Il s'aide en revanche de ses ailes pour sauter plus haut et grimper sur les branches basses des arbres, ou lors de combat contre un congénère. Ses ailes lui servent alors pour battre l'air et créer ainsi un nuage de poussière et de feuilles sèches qui aveugle l'adversaire.
Excellent nageur, il est capable de se déplacer sur de longues distances en zones humides, parfois même en mer.
Il y a peu de dimorphisme sexuel.
Écologie et habitat
Opportuniste et résistant, le Weka peut vivre dans tous types de milieu, sauf en haute montagne, pourvu qu'il puisse y trouver de la nourriture en quantité suffisante et un abri couvert pour son nid. La densité de population et la structure familiale varieront fortement en fonction de la nourriture disponible.

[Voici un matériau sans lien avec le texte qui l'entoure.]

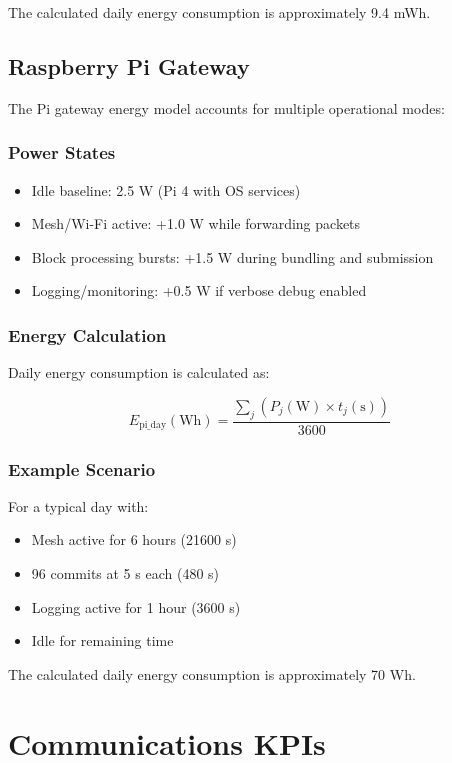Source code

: \documentclass[12pt]{article}
\begin{document}
The calculated daily energy consumption is approximately 9.4 mWh.

\subsection{Raspberry Pi Gateway}

The Pi gateway energy model accounts for multiple operational modes:

\subsubsection{Power States}
\begin{itemize}
    \item Idle baseline: 2.5 W (Pi 4 with OS services)
    \item Mesh/Wi-Fi active: +1.0 W while forwarding packets
    \item Block processing bursts: +1.5 W during bundling and submission
    \item Logging/monitoring: +0.5 W if verbose debug enabled
\end{itemize}

\subsubsection{Energy Calculation}
Daily energy consumption is calculated as:

\begin{equation}
E_{\text{pi\_day}} (\text{Wh}) = \frac{\sum_j (P_j (\text{W}) \times t_j (\text{s}))}{3600}
\end{equation}

\subsubsection{Example Scenario}
For a typical day with:
\begin{itemize}
    \item Mesh active for 6 hours (21600 s)
    \item 96 commits at 5 s each (480 s)
    \item Logging active for 1 hour (3600 s)
    \item Idle for remaining time
\end{itemize}

The calculated daily energy consumption is approximately 70 Wh.

\section{Communications KPIs}
\label{sec:kpis}
\end{document}
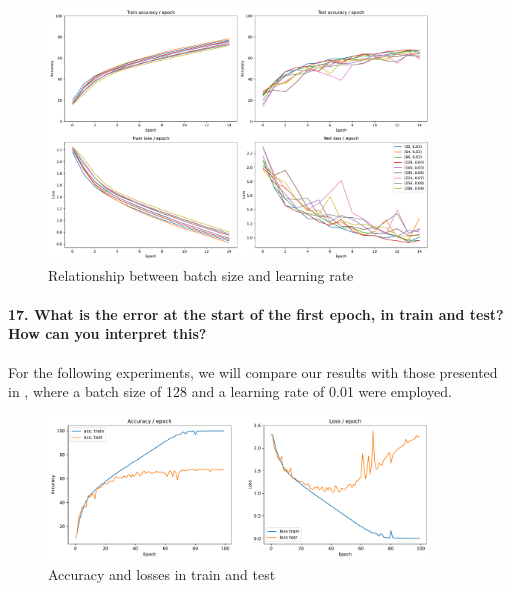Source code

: \begin{figure}[H]
    \centering
    \includegraphics*[width=0.9\textwidth]{figs/CNN/linear_scaling.pdf}
    \caption{Relationship between batch size and learning rate}
    \label{fig:linear_scaling}
\end{figure}

\paragraph{17. What is the error at the start of the first epoch, in train and test? How can you interpret this?}

For the following experiments, we will compare our results with those presented in , where a batch size of 128 and a learning rate of 0.01 were employed.

\begin{figure}[H]
    \centering
    \includegraphics*[width=0.9\textwidth]{figs/CNN/base_result.pdf}
    \caption{Accuracy and losses in train and test}
    \label{fig:base_result}
\end{figure}


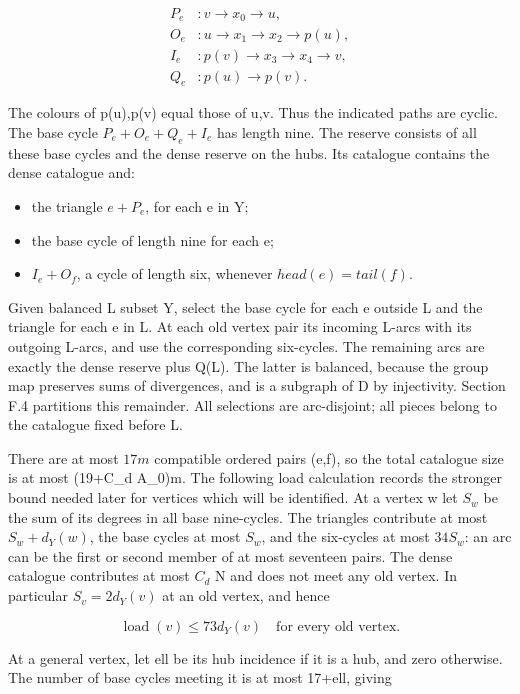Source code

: \documentclass[english,11pt,a4paper]{article}
\providecommand{\tightlist}{\setlength{\itemsep}{0pt}\setlength{\parskip}{0pt}}
\begin{document}
\[\begin{aligned}P_e&:v\to x_0\to u,\\O_e&:u\to x_1\to x_2\to p(u),\\I_e&:p(v)\to x_3\to x_4\to v,\\Q_e&:p(u)\to p(v).\end{aligned}\]

The colours of p(u),p(v) equal those of u,v. Thus the indicated paths are cyclic. The base cycle \(P_{e}+O_{e}+Q_{e}+I_{e}\) has length nine. The reserve consists of all these base cycles and the dense reserve on the hubs. Its catalogue contains the dense catalogue and:

\begin{itemize}
\tightlist
\item
  the triangle \(e+P_{e}\), for each e in Y;
\item
  the base cycle of length nine for each e;
\item
  \(I_{e}+O_{f}\), a cycle of length six, whenever \(head(e)=tail(f)\).
\end{itemize}

Given balanced L subset Y, select the base cycle for each e outside L and the triangle for each e in L. At each old vertex pair its incoming L-arcs with its outgoing L-arcs, and use the corresponding six-cycles. The remaining arcs are exactly the dense reserve plus Q(L). The latter is balanced, because the group map preserves sums of divergences, and is a subgraph of D by injectivity. Section F.4 partitions this remainder. All selections are arc-disjoint; all pieces belong to the catalogue fixed before L.

There are at most \(17m\) compatible ordered pairs (e,f), so the total catalogue size is at most (19+C\_d A\_0)m. The following load calculation records the stronger bound needed later for vertices which will be identified. At a vertex w let \(S_{w}\) be the sum of its degrees in all base nine-cycles. The triangles contribute at most \(S_{w}+d_{Y}(w)\), the base cycles at most \(S_{w}\), and the six-cycles at most \(34S_{w}\): an arc can be the first or second member of at most seventeen pairs. The dense catalogue contributes at most \(C_{d}\) N and does not meet any old vertex. In particular \(S_{v}=2d_{Y}(v)\) at an old vertex, and hence

\[\operatorname{load}(v)\le73d_Y(v)\quad\text{for every old vertex}.\tag{F.9}\]

At a general vertex, let ell be its hub incidence if it is a hub, and zero otherwise. The number of base cycles meeting it is at most 17+ell, giving
\end{document}
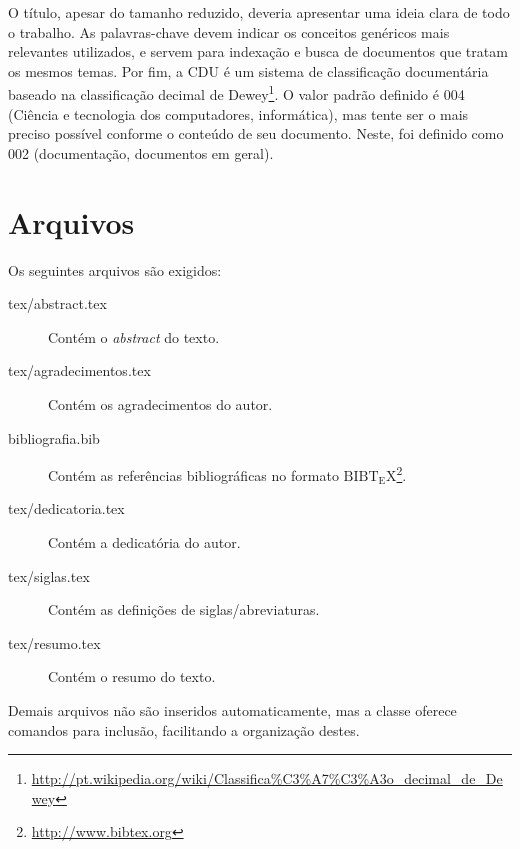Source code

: O título, apesar do tamanho reduzido, deveria apresentar uma ideia clara de todo
o trabalho. As palavras-chave devem indicar os conceitos genéricos mais relevantes
utilizados, e servem para indexação e busca de documentos que tratam os mesmos
temas.  Por fim, a \acrfull{CDU} é um sistema de classificação documentária
baseado na classificação decimal de Dewey\footnote{\url{http://pt.wikipedia.org/wiki/Classifica\%C3\%A7\%C3\%A3o_decimal_de_Dewey}}.
O valor padrão definido é 004 (Ciência e tecnologia dos computadores, informática),
mas tente ser o mais preciso possível conforme o conteúdo de seu documento. Neste,
foi definido como 002 (documentação, documentos em geral).


\section{Arquivos}
Os seguintes arquivos são exigidos:
\begin{description}%
    \item[tex/abstract.tex] Contém o \emph{abstract} do texto.%
    \item[tex/agradecimentos.tex] Contém os agradecimentos do autor.%
    \item[bibliografia.bib] Contém as referências bibliográficas no formato
    ${\mathrm{B{\scriptstyle{IB}}T_{\displaystyle E}X}}$\footnote{\url{http://www.bibtex.org}}.%
    \item[tex/dedicatoria.tex] Contém a dedicatória do autor.%
    \item[tex/siglas.tex] Contém as definições de siglas/abreviaturas.%
    \item[tex/resumo.tex] Contém o resumo do texto.%
\end{description}%

Demais arquivos não são inseridos automaticamente, mas a classe oferece comandos
para inclusão, facilitando a organização destes.



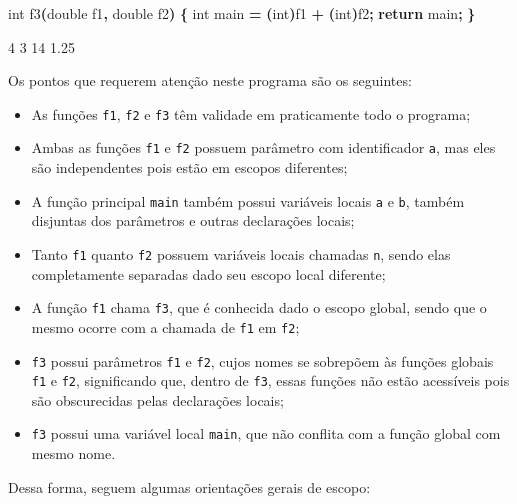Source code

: \documentclass[
  11pt,
  a4paper,
]{scrbook}
\newenvironment{Shaded}{\begin{snugshade}}{\end{snugshade}}
\newcommand{\ControlFlowTok}[1]{\textcolor[rgb]{0.13,0.29,0.53}{\textbf{#1}}}
\newcommand{\DataTypeTok}[1]{\textcolor[rgb]{0.13,0.29,0.53}{#1}}
\newcommand{\NormalTok}[1]{#1}
\newcommand{\OperatorTok}[1]{\textcolor[rgb]{0.81,0.36,0.00}{\textbf{#1}}}
\providecommand{\tightlist}{%
  \setlength{\itemsep}{0pt}\setlength{\parskip}{0pt}}\usepackage{longtable,booktabs,array}
\begin{document}
\begin{Shaded}
\begin{Highlighting}[]
\DataTypeTok{int}\NormalTok{ f3}\OperatorTok{(}\DataTypeTok{double}\NormalTok{ f1}\OperatorTok{,} \DataTypeTok{double}\NormalTok{ f2}\OperatorTok{)} \OperatorTok{\{}
    \DataTypeTok{int}\NormalTok{ main }\OperatorTok{=} \OperatorTok{(}\DataTypeTok{int}\OperatorTok{)}\NormalTok{f1 }\OperatorTok{+} \OperatorTok{(}\DataTypeTok{int}\OperatorTok{)}\NormalTok{f2}\OperatorTok{;}
    \ControlFlowTok{return}\NormalTok{ main}\OperatorTok{;}
\OperatorTok{\}}
\end{Highlighting}
\end{Shaded}

\begin{Shaded}
\begin{Highlighting}[]
\NormalTok{4 3 14 1.25}
\end{Highlighting}
\end{Shaded}

Os pontos que requerem atenção neste programa são os seguintes:

\begin{itemize}
\tightlist
\item
  As funções \texttt{f1}, \texttt{f2} e \texttt{f3} têm validade em
  praticamente todo o programa;
\item
  Ambas as funções \texttt{f1} e \texttt{f2} possuem parâmetro com
  identificador \texttt{a}, mas eles são independentes pois estão em
  escopos diferentes;
\item
  A função principal \texttt{main} também possui variáveis locais
  \texttt{a} e \texttt{b}, também disjuntas dos parâmetros e outras
  declarações locais;
\item
  Tanto \texttt{f1} quanto \texttt{f2} possuem variáveis locais chamadas
  \texttt{n}, sendo elas completamente separadas dado seu escopo local
  diferente;
\item
  A função \texttt{f1} chama \texttt{f3}, que é conhecida dado o escopo
  global, sendo que o mesmo ocorre com a chamada de \texttt{f1} em
  \texttt{f2};
\item
  \texttt{f3} possui parâmetros \texttt{f1} e \texttt{f2}, cujos nomes
  se sobrepõem às funções globais \texttt{f1} e \texttt{f2},
  significando que, dentro de \texttt{f3}, essas funções não estão
  acessíveis pois são obscurecidas pelas declarações locais;
\item
  \texttt{f3} possui uma variável local \texttt{main}, que não conflita
  com a função global com mesmo nome.
\end{itemize}

Dessa forma, seguem algumas orientações gerais de escopo:
\end{document}
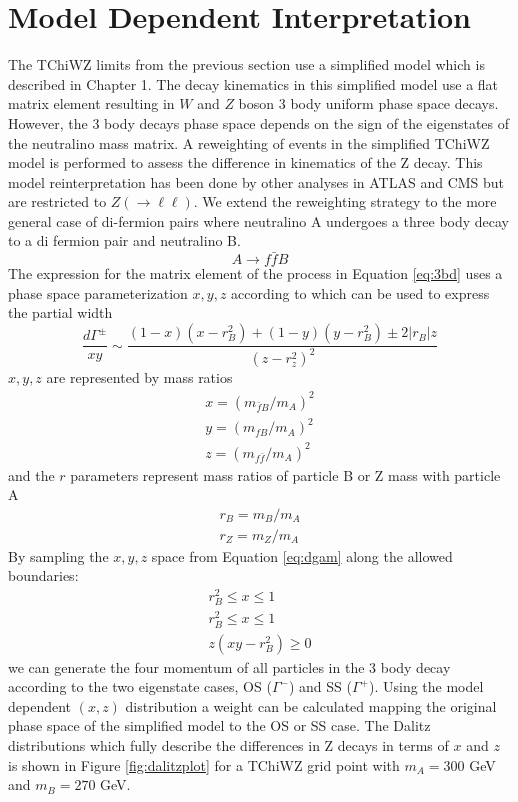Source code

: \section{Model Dependent Interpretation}
The TChiWZ limits from the previous section use a simplified model which is described in Chapter 1. The decay kinematics in this simplified model  use a flat matrix element resulting in $W$ and $Z$ boson 3 body uniform phase space decays. However, the 3 body decays phase space depends on the sign of the eigenstates of the neutralino mass matrix. A reweighting of events in the simplified TChiWZ model is performed to assess the difference in kinematics of the Z decay. This model reinterpretation has been done by other analyses in ATLAS and CMS \cite{CMS:2021edw}\cite{ATLAS:2019lng} but are restricted to $Z(\rightarrow \ell\ell)$. We extend the reweighting strategy to the more general case of di-fermion pairs where neutralino A undergoes a three body decay to a di fermion pair and neutralino B. 
\begin{equation}
\label{eq:3bd}
A \rightarrow f \bar{f} B
\end{equation}
The expression for the matrix element of the process in Equation \ref{eq:3bd} uses a phase space parameterization $x,y,z$ according to \cite{Nojiri:1999ki} which can be used to express the partial width 
\begin{equation}
\label{eq:dgam}
\frac{d\Gamma^\pm}{xy}\sim \frac{(1-x)(x-r_B^2)+(1-y)(y-r_B^2)\pm 2|r_B|z}{(z-r_z^2)^2}
\end{equation}
$x,y,z$ are represented by mass ratios
\begin{equation}
\begin{split}
x=(m_{\bar{f}B}/m_A)^2 \\
y=(m_{fB}/m_A)^2 \\
z=(m_{f\bar{f}}/m_A)^2 
\end{split}
\end{equation} 
and the $r$ parameters represent mass ratios of particle B or Z mass with particle A
\begin{equation}
\begin{split}
r_B = m_B/m_A \\
r_Z = m_Z/m_A 
\end{split}
\end{equation}
By sampling the $x,y,z$ space from Equation \ref{eq:dgam} along the allowed boundaries:
\begin{equation}
\begin{split}
r_B^2 \leq x \leq 1 \\
r_B^2 \leq x \leq 1 \\
z(xy-r_B^2) \geq 0
\end{split}
\end{equation}
we can generate the four momentum of all particles in the 3 body decay according to the two eigenstate cases, OS ($\Gamma^-$) and SS ($\Gamma^+$). Using the model dependent $(x,z)$ distribution a weight can be calculated mapping the original phase space of the simplified model to the OS or SS case. The  Dalitz distributions which fully describe the differences in Z decays in terms of $x$ and $z$ is shown in Figure \ref{fig:dalitzplot} for a TChiWZ grid point with $m_A = 300$ GeV and $m_B= 270$ GeV.

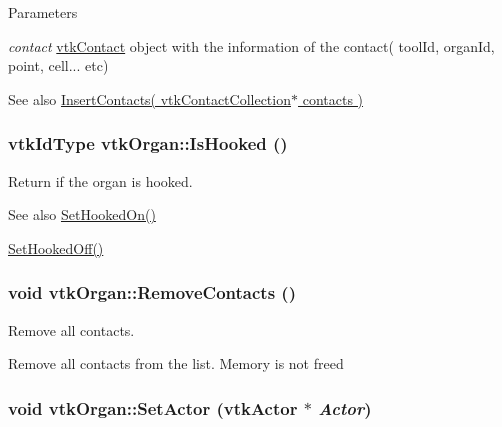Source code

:\begin{DoxyParams}{Parameters}
\item[{\em contact}]\hyperlink{classvtkContact}{vtkContact} object with the information of the contact( toolId, organId, point, cell... etc) \end{DoxyParams}
\begin{DoxySeeAlso}{See also}
\hyperlink{classvtkOrgan_aa61c5704ac5458ee9e5bfa6aed6014ce}{InsertContacts( vtkContactCollection$\ast$ contacts )} 
\end{DoxySeeAlso}
\hypertarget{classvtkOrgan_ad61305759deba9189e2a648c9d083fac}{
\subsubsection[{IsHooked}]{\setlength{\rightskip}{0pt plus 5cm}vtkIdType vtkOrgan::IsHooked ()}}
\label{classvtkOrgan_ad61305759deba9189e2a648c9d083fac}


Return if the organ is hooked. 

\begin{DoxySeeAlso}{See also}
\hyperlink{classvtkOrgan_a78a3cdaeb7e6b23de0880dcb1c407cfe}{SetHookedOn()} 

\hyperlink{classvtkOrgan_ad2ac78a6020fba61ff49edad8a3f6a22}{SetHookedOff()} 
\end{DoxySeeAlso}
\hypertarget{classvtkOrgan_abd019445a21886d765aec818b90add63}{
\subsubsection[{RemoveContacts}]{\setlength{\rightskip}{0pt plus 5cm}void vtkOrgan::RemoveContacts ()}}
\label{classvtkOrgan_abd019445a21886d765aec818b90add63}


Remove all contacts. 

Remove all contacts from the list. Memory is not freed \hypertarget{classvtkOrgan_a7368fa68add5a80b7b80989df1894233}{
\subsubsection[{SetActor}]{\setlength{\rightskip}{0pt plus 5cm}void vtkOrgan::SetActor (vtkActor $\ast$ {\em Actor})}}
\label{classvtkOrgan_a7368fa68add5a80b7b80989df1894233}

En milieu non-anthropique, le Weka exploite prioritairement les zones humides et le shrub, végétation basse de Nouvelle-Zélande, ainsi que les zones côtières. On peut également rencontrer le Weka en forêt, mais en raison de la faible quantité de nourriture disponible, la densité de population sera moins importante.
Quelques observations de la première moitié du XXe siècle laissent penser que certaines populations qui vivent en moyenne montagne l'hiver pourraient passer l'été en plaine lorsque la nourriture disponible permet une densité de population plus importante.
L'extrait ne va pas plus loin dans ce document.